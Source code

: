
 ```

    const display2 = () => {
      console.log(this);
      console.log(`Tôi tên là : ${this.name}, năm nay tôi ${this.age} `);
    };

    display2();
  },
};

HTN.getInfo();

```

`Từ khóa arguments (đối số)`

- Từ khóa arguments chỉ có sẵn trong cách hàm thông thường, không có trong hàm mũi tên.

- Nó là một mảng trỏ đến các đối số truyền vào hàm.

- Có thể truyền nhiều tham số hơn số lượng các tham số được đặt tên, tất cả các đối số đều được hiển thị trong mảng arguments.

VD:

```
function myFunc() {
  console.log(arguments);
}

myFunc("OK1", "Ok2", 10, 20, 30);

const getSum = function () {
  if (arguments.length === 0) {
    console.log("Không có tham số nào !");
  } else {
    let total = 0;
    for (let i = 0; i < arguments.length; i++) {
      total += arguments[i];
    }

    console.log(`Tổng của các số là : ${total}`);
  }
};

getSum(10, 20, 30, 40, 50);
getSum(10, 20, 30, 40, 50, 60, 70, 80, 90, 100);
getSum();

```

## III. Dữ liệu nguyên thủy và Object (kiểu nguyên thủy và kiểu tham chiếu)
=-=-=
Task description:
All records above must be returned exactly as they appear.

Result for this exercise:
Source code

:
 ```

    const display2 = () => {
      console.log(this);
      console.log(`Tôi tên là : ${this.name}, năm nay tôi ${this.age} `);
    };

    display2();
  },
};

HTN.getInfo();

```

`Từ khóa arguments (đối số)`

- Từ khóa arguments chỉ có sẵn trong cách hàm thông thường, không có trong hàm mũi tên.

- Nó là một mảng trỏ đến các đối số truyền vào hàm.

- Có thể truyền nhiều tham số hơn số lượng các tham số được đặt tên, tất cả các đối số đều được hiển thị trong mảng arguments.

VD:

```
function myFunc() {
  console.log(arguments);
}

myFunc("OK1", "Ok2", 10, 20, 30);

const getSum = function () {
  if (arguments.length === 0) {
    console.log("Không có tham số nào !");
  } else {
    let total = 0;
    for (let i = 0; i < arguments.length; i++) {
      total += arguments[i];
    }

    console.log(`Tổng của các số là : ${total}`);
  }
};

getSum(10, 20, 30, 40, 50);
getSum(10, 20, 30, 40, 50, 60, 70, 80, 90, 100);
getSum();

```

## III. Dữ liệu nguyên thủy và Object (kiểu nguyên thủy và kiểu tham chiếu)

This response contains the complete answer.